Segment Start: Extracted material

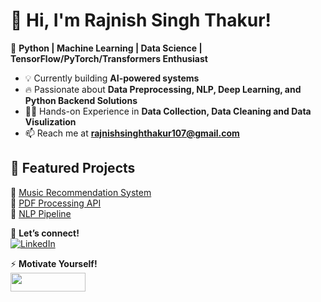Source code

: # 👋 Hi, I'm Rajnish Singh Thakur!  
🚀 **Python | Machine Learning | Data Science | TensorFlow/PyTorch/Transformers Enthusiast**  

- 💡 Currently building **AI-powered systems**  
- 🔥 Passionate about **Data Preprocessing, NLP, Deep Learning, and Python Backend Solutions**
- 👷‍♂️ Hands-on Experience in **Data Collection, Data Cleaning and Data Visulization** 
- 📫 Reach me at **rajnishsinghthakur107@gmail.com**  

<!--## 🔥 GitHub Stats  
![Your GitHub Stats](https://github-readme-stats.vercel.app/api?username=RajnishProgrammer&show_icons=true&theme=radical)
-->

## 📌 Featured Projects  
🔹 [Music Recommendation System](https://github.com/RajnishProgrammer/Google-Colab/blob/main/Music_Recommendation_System.ipynb)  
🔹 [PDF Processing API](https://github.com/RajnishProgrammer/flask-cpc#colored-page-counter--pdf-page-counter-gui-hosting-on-railway)  
🔹 [NLP Pipeline](https://github.com/RajnishProgrammer/NLTK-Textual-Analysis)  

💬 **Let’s connect!**  
[![LinkedIn](https://img.shields.io/badge/-LinkedIn-blue?style=flat&logo=linkedin)](https://linkedin.com/in/rajnishsinghthakur)

⚡ **Motivate Yourself!**                              
      <a href="https://youtu.be/EFmxPMdBqmU?si=4npVQ-O_HP6f1t2-">
          <img src="https://upload.wikimedia.org/wikipedia/commons/b/b8/YouTube_Logo_2017.svg" width="120" height="30">
      </a>
<!--
**RajnishProgrammer/RajnishProgrammer** is a ✨ _special_ ✨ repository because its `README.md` (this file) appears on your GitHub profile.

Here are some ideas to get you started:

- 🔭 I’m currently working on ...
- 🌱 I’m currently learning ...
- 👯 I’m looking to collaborate on ...
- 🤔 I’m looking for help with ...
- 💬 Ask me about ...
- 📫 How to reach me: ...
- 😄 Pronouns: ...
- ⚡ Fun fact: ...
-->

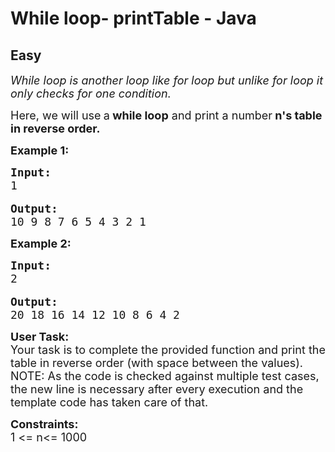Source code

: # While loop- printTable - Java
## Easy
<div class="problems_problem_content__Xm_eO"><p><em><span style="font-size:18px">While loop is another loop like for loop but unlike for loop it only checks for one condition.</span></em></p>

<p><span style="font-size:18px">Here, we will use<strong>&nbsp;</strong>a<strong> while loop</strong> and print a number<strong> n's table in reverse order.</strong></span></p>

<p><span style="font-size:18px"><strong>Example 1:</strong></span></p>

<pre><span style="font-size:18px"><strong>Input:</strong>
1
</span>
<span style="font-size:18px"><strong>Output:</strong></span>
<span style="font-size:18px">10 9 8 7 6 5 4 3 2 1
</span></pre>

<p><span style="font-size:18px"><strong>Example 2:</strong></span></p>

<pre><span style="font-size:18px"><strong>Input:</strong>
2</span>

<span style="font-size:18px"><strong>Output:</strong></span><span style="font-size:18px">
20 18 16 14 12 10 8 6 4 2</span></pre>

<p><span style="font-size:18px"><strong>User Task: </strong><br>
Your task is to complete the provided function and print the table in reverse order (with space between the values).<br>
NOTE: As the code is checked against multiple test cases, the new line is necessary after every execution and the template code&nbsp;has&nbsp;taken care of that.</span></p>

<p><span style="font-size:18px"><strong>Constraints:</strong><br>
1 &lt;= n&lt;= 1000</span></p>
</div>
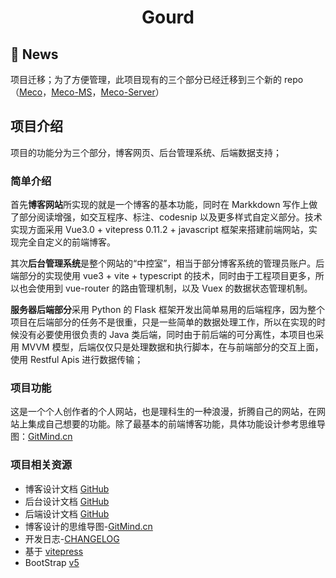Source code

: <h1 style="text-align: center">Gourd</h1>

## 🎁 News

项目迁移；为了方便管理，此项目现有的三个部分已经迁移到三个新的 repo （[Meco](https://github.com/Xerrors/Meco)，[Meco-MS](https://github.com/Xerrors/Meco-MS)，[Meco-Server](https://github.com/Xerrors/Meco-Server)）


## 项目介绍

项目的功能分为三个部分，博客网页、后台管理系统、后端数据支持；

### 简单介绍

首先**博客网站**所实现的就是一个博客的基本功能，同时在 Markkdown 写作上做了部分阅读增强，如交互程序、标注、codesnip 以及更多样式自定义部分。技术实现方面采用 Vue3.0 + vitepress 0.11.2 + javascript 框架来搭建前端网站，实现完全自定义的前端博客。 

其次**后台管理系统**是整个网站的“中控室”，相当于部分博客系统的管理员账户。后端部分的实现使用 vue3 + vite + typescript 的技术，同时由于工程项目更多，所以也会使用到 vue-router 的路由管理机制，以及 Vuex 的数据状态管理机制。

**服务器后端部分**采用 Python 的 Flask 框架开发出简单易用的后端程序，因为整个项目在后端部分的任务不是很重，只是一些简单的数据处理工作，所以在实现的时候没有必要使用很负责的 Java 类后端，同时由于前后端的可分离性，本项目也采用 MVVM 模型，后端仅仅只是处理数据和执行脚本，在与前端部分的交互上面，使用 Restful Apis 进行数据传输；

### 项目功能

这是一个个人创作者的个人网站，也是理科生的一种浪漫，折腾自己的网站，在网站上集成自己想要的功能。除了最基本的前端博客功能，具体功能设计参考思维导图：[GitMind.cn](https://gitmind.cn/app/doc/e43752359)

### 项目相关资源

- 博客设计文档 [GitHub](./docs/Blog_Design_Doc.md)
- 后台设计文档 [GitHub](./docs/Dashboard_Design_and_Develop.md)
- 后端设计文档 [GitHub](./docs/Backend_Design_and_Develop.md)
- 博客设计的思维导图-[GitMind.cn](https://gitmind.cn/app/doc/e43752359)
- 开发日志-[CHANGELOG](./docs/CHANGELOG.md)
- 基于 [vitepress](https://github.com/vuejs/vitepress)
- BootStrap [v5](https://v5.bootcss.com)

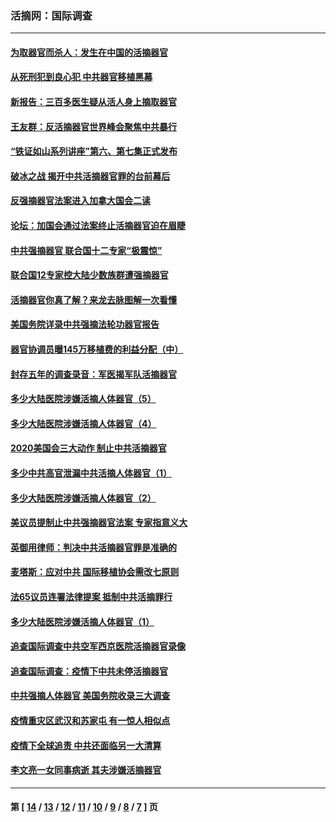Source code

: ### 活摘网：国际调查
---
#### [为取器官而杀人：发生在中国的活摘器官](../../pages/nf5947/n13794731.md?08310430) 
#### [从死刑犯到良心犯 中共器官移植黑幕](../../pages/nf5947/n13764669.md?08310430) 
#### [新报告：三百多医生疑从活人身上摘取器官](../../pages/nf5947/n13703044.md?08310430) 
#### [王友群：反活摘器官世界峰会聚焦中共暴行](../../pages/nf5947/n13250738.md?08310430) 
#### [“铁证如山系列讲座”第六、第七集正式发布](../../pages/nf5947/n13106287.md?08310430) 
#### [破冰之战 揭开中共活摘器官罪的台前幕后](../../pages/nf5947/n13082457.md?08310430) 
#### [反强摘器官法案进入加拿大国会二读](../../pages/nf5947/n13033450.md?08310430) 
#### [论坛：加国会通过法案终止活摘器官迫在眉睫](../../pages/nf5947/n13029839.md?08310430) 
#### [中共强摘器官 联合国十二专家“极震惊”](../../pages/nf5947/n13024313.md?08310430) 
#### [联合国12专家控大陆少数族群遭强摘器官](../../pages/nf5947/n13023877.md?08310430) 
#### [活摘器官你真了解？来龙去脉图解一次看懂](../../pages/nf5947/n13013820.md?08310430) 
#### [美国务院详录中共强摘法轮功器官报告](../../pages/nf5947/n12944519.md?08310430) 
#### [器官协调员曝145万移植费的利益分配（中）](../../pages/nf5947/n12894547.md?08310430) 
#### [封存五年的调查录音：军医揭军队活摘器官](../../pages/nf5947/n12798692.md?08310430) 
#### [多少大陆医院涉嫌活摘人体器官（5）](../../pages/nf5947/n12768383.md?08310430) 
#### [多少大陆医院涉嫌活摘人体器官（4）](../../pages/nf5947/n12664434.md?08310430) 
#### [2020美国会三大动作 制止中共活摘器官](../../pages/nf5947/n12682004.md?08310430) 
#### [多少中共高官泄漏中共活摘人体器官（1）](../../pages/nf5947/n12671234.md?08310430) 
#### [多少大陆医院涉嫌活摘人体器官（2）](../../pages/nf5947/n12655589.md?08310430) 
#### [美议员提制止中共强摘器官法案 专家指意义大](../../pages/nf5947/n12630561.md?08310430) 
#### [英御用律师：判决中共活摘器官罪是准确的](../../pages/nf5947/n12580740.md?08310430) 
#### [麦塔斯：应对中共 国际移植协会需改七原则](../../pages/nf5947/n12514711.md?08310430) 
#### [法65议员连署法律提案 抵制中共活摘罪行](../../pages/nf5947/n12437047.md?08310430) 
#### [多少大陆医院涉嫌活摘人体器官（1）](../../pages/nf5947/n12414284.md?08310430) 
#### [追查国际调查中共空军西京医院活摘器官录像](../../pages/nf5947/n12348837.md?08310430) 
#### [追查国际调查：疫情下中共未停活摘器官](../../pages/nf5947/n12273415.md?08310430) 
#### [中共强摘人体器官 美国务院收录三大调查](../../pages/nf5947/n12181488.md?08310430) 
#### [疫情重灾区武汉和苏家屯 有一惊人相似点](../../pages/nf5947/n12150824.md?08310430) 
#### [疫情下全球追责 中共还面临另一大清算](../../pages/nf5947/n12070397.md?08310430) 
#### [李文亮一女同事病逝 其夫涉嫌活摘器官](../../pages/nf5947/n11957882.md?08310430) 

---
#### 第 [ [14](./14.md?08310430) / [13](./13.md?08310430) / [12](./12.md?08310430) / [11](./11.md?08310430) / [10](./10.md?08310430) / [9](./9.md?08310430) / [8](./8.md?08310430) / [7](./7.md?08310430) ] 页
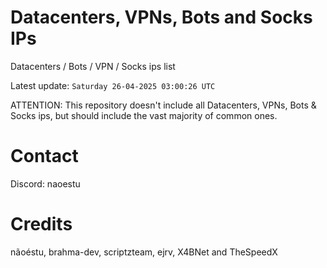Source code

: # Datacenters, VPNs, Bots and Socks IPs
 
Datacenters / Bots / VPN / Socks ips list

Latest update: `Saturday 26-04-2025 03:00:26 UTC` 

ATTENTION: This repository doesn't include all Datacenters, VPNs, Bots & Socks ips, 
but should include the vast majority of common ones.

# Contact
Discord: naoestu

# Credits
nãoéstu, brahma-dev, scriptzteam, ejrv, X4BNet and TheSpeedX
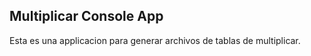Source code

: 

## Multiplicar Console App

Esta es una applicacion para generar archivos de tablas de multiplicar.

Segment End: Extracted material

**Exercise requirements:**
From the records above, pull every line that has the string "Here" and copy it.

**Task solution:**
Here are some ideas to get you started:
<p><span style="font-size:18px">Here, we will use<strong>&nbsp;</strong>a<strong> while loop</strong> and print a number<strong> n's table in reverse order.</strong></span></p>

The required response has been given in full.